- Task details: Go through the listing below and output exactly the line with "### Might be Useful", the line with "# Rate Limits", and each line between; omit the rest.

- Materials provided:
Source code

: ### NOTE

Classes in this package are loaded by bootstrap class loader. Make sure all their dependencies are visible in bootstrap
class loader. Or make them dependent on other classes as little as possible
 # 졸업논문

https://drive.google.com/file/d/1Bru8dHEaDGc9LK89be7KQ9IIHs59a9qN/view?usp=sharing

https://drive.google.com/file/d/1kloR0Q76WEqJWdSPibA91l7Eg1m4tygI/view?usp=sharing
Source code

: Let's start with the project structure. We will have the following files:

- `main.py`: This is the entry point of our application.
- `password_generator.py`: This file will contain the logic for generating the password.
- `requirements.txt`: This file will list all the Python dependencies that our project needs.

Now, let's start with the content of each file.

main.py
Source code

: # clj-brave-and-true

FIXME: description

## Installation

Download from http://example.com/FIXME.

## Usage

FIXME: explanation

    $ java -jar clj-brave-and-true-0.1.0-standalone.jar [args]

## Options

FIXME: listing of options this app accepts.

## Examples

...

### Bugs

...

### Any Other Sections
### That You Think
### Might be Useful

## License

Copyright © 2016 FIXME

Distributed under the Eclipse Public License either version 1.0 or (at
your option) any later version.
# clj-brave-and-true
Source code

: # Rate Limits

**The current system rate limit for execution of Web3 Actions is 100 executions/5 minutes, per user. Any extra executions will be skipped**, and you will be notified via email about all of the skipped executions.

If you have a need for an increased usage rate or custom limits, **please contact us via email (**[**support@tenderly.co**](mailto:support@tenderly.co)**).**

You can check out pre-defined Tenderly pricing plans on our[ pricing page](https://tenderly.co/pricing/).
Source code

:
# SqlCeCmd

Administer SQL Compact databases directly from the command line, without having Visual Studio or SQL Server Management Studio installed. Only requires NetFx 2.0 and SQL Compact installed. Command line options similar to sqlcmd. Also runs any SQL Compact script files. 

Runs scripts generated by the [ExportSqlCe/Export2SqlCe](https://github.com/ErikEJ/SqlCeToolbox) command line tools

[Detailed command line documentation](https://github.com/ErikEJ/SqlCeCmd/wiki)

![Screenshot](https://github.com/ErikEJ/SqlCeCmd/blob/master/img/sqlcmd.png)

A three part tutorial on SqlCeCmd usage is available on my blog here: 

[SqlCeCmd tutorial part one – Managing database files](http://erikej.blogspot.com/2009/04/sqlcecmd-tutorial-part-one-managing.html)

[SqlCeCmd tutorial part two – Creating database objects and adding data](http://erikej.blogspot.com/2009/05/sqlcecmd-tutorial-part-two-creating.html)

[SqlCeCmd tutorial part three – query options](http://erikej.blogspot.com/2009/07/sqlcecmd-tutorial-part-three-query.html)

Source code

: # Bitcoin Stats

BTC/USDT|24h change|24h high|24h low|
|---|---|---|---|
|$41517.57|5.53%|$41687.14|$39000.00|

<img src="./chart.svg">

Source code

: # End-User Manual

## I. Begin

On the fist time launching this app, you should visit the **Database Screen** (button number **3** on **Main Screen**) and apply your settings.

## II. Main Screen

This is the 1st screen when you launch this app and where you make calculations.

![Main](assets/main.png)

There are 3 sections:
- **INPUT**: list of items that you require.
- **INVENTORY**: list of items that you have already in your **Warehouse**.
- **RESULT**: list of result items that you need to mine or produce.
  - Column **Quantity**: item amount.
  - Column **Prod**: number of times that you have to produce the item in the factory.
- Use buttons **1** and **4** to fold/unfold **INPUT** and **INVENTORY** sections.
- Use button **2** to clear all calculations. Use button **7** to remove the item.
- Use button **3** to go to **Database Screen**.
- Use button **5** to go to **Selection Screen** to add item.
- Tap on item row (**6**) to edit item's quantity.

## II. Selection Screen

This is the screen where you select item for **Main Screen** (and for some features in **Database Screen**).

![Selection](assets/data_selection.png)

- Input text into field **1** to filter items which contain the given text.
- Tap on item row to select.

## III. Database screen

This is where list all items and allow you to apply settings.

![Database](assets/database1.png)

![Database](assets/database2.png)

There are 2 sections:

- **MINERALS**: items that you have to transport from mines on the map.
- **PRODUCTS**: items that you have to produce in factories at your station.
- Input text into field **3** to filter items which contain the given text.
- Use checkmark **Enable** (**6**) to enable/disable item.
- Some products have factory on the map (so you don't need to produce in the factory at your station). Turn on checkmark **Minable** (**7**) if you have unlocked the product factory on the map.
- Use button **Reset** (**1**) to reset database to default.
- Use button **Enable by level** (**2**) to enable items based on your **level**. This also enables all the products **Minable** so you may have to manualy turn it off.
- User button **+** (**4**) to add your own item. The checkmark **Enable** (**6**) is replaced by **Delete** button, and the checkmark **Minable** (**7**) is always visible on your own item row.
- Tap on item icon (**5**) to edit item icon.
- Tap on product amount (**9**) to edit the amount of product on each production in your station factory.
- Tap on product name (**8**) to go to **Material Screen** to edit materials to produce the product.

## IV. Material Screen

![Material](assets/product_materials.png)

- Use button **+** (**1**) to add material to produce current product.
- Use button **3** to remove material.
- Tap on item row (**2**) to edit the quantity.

- Written response:
### Might be Useful

## License

Copyright © 2016 FIXME

Distributed under the Eclipse Public License either version 1.0 or (at
your option) any later version.
# clj-brave-and-true
Source code

: # Rate Limits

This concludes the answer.